Arlequin Ã la Mandoline (Harlequin's Mandolin)
(French American, 1891-1973)
Signed J Lipchitz
Marked with the artist's thumbprint and numbered 1/7
Bronze with a dark patina
Height: 25 3/4" (65.4 cm)
Conceived in 1920. This example cast within the artist's lifetime
Edition 1 of 7
Jacques Lipchitz (1891–1973) is one of the principal exponents of cubist sculpture. Born Chaim Jakob Lipchitz in Lithuania, then part of the USSR, he travelled to Paris in 1909, and enrolled at the Académie Julian. Having previously known Archipenko, he quickly became part of the circle of Picasso and the Cubists in Monmartre and Montparnasse, and knew numerous important artists of the period such as Gris, Braque, and Modiglinai, who would all have considerable influence on his work.

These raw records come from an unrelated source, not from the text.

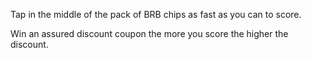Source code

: Tap in the middle of the pack of BRB chips as fast as you can to score.

Win an assured discount coupon the more you score the higher the discount.
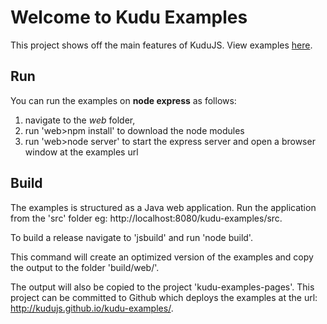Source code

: # Welcome to Kudu Examples

This project shows off the main features of KuduJS. View examples [here](http://kudujs.github.io/kudu-examples/).

Run
---
You can run the examples on __node express__ as follows:
1. navigate to the _web_ folder, 
2. run 'web>npm install' to download the node modules
3. run 'web>node server' to start the express server and open a browser window at the examples url

Build
-----
The examples is structured as a Java web application. Run the application from the 'src' folder eg: http://localhost:8080/kudu-examples/src.

To build a release navigate to 'jsbuild' and run 'node build'.

This command will create an optimized version of the examples and copy the output to the folder 'build/web/'.

The output will also be copied to the project 'kudu-examples-pages'.
This project can be committed to Github which deploys the examples at the url: http://kudujs.github.io/kudu-examples/.
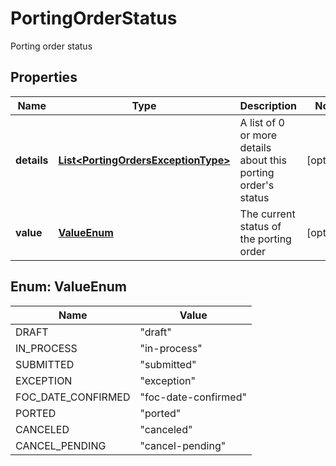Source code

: 

# PortingOrderStatus

Porting order status

## Properties

| Name | Type | Description | Notes |
|------------ | ------------- | ------------- | -------------|
|**details** | [**List&lt;PortingOrdersExceptionType&gt;**](PortingOrdersExceptionType.md) | A list of 0 or more details about this porting order&#39;s status |  [optional] |
|**value** | [**ValueEnum**](#ValueEnum) | The current status of the porting order |  [optional] |



## Enum: ValueEnum

| Name | Value |
|---- | -----|
| DRAFT | &quot;draft&quot; |
| IN_PROCESS | &quot;in-process&quot; |
| SUBMITTED | &quot;submitted&quot; |
| EXCEPTION | &quot;exception&quot; |
| FOC_DATE_CONFIRMED | &quot;foc-date-confirmed&quot; |
| PORTED | &quot;ported&quot; |
| CANCELED | &quot;canceled&quot; |
| CANCEL_PENDING | &quot;cancel-pending&quot; |



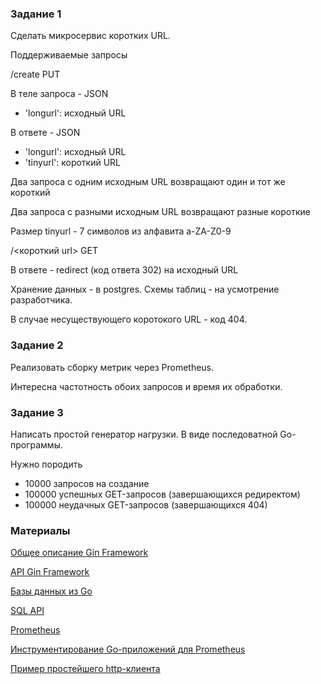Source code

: 
### Задание 1

Сделать микросервис коротких URL.

Поддерживаемые запросы

/create PUT

В теле запроса - JSON

* 'longurl': исходный URL


В ответе - JSON

* 'longurl': исходный URL
* 'tinyurl': короткий URL

Два запроса с одним исходным URL возвращают один и тот же короткий

Два запроса с разными исходным URL возвращают разные короткие

Размер tinyurl - 7 символов из алфавита a-ZA-Z0-9

/<короткий url> GET

В ответе - redirect (код ответа 302) на исходный URL

Хранение данных - в postgres. Схемы таблиц - на усмотрение разработчика.

В случае несуществующего коротокого URL - код 404.

### Задание 2

Реализовать сборку метрик через Prometheus.

Интересна частотность обоих запросов и время их обработки.

### Задание 3

Написать простой генератор нагрузки.
В виде последоватной Go-программы.

Нужно породить
* 10000 запросов на создание
* 100000 успешных GET-запросов (завершающихся редиректом)
* 100000 неудачных GET-запросов (завершающихся 404)


### Материалы

[Общее описание Gin Framework](https://gin-gonic.com/docs/)

[API Gin Framework](https://pkg.go.dev/github.com/gin-gonic/gin)

[Базы данных из Go](http://go-database-sql.org/)

[SQL API](https://pkg.go.dev/database/sql)

[Prometheus](https://prometheus.io/docs/introduction/overview/)

[Инструментирование Go-приложений для Prometheus](https://prometheus.io/docs/guides/go-application/)

[Пример простейшего http-клиента](https://gobyexample.com/http-clients)
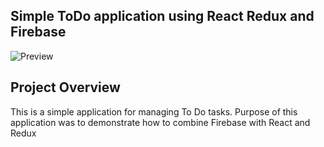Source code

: ## Simple ToDo application using React Redux and Firebase

![Preview](http://g.recordit.co/tMEezVSBwL.gif)

## Project Overview

This is a simple application for managing To Do tasks. Purpose of this application was to demonstrate how to combine Firebase with React and Redux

By 1913 he had produced his first Cubist sculptures and in 1920 critical success led to his first solo exhibition at the Paris gallery Rosenberg. The period from 1913-1925 saw the majority of his cubists sculptures – often worked in stone and partly coloured, the most popular of the works were often cast in editions.
When German troops occupied Paris in 1940, Lipchitz fled to Toulouse. He soon left France and went to the US, settling in New York. Lipchitz's work was honoured with numerous awards and exhibitions, such as retrospectives ranging from the MOMA, NY, The Walker Museum, Minneapolis, to The Cleveland Musuem of Art in 1954.
Lipchitz took part to ‘documenta’ in Kassel twice (in 1959 and 1964). From 1962 onwards, Lipchitz received numerous important public commissions both in the US and Israel, including "Peace on Earth", a nearly fifteen-meter-high bronze sculpture that was unveiled in Los Angeles in 1969.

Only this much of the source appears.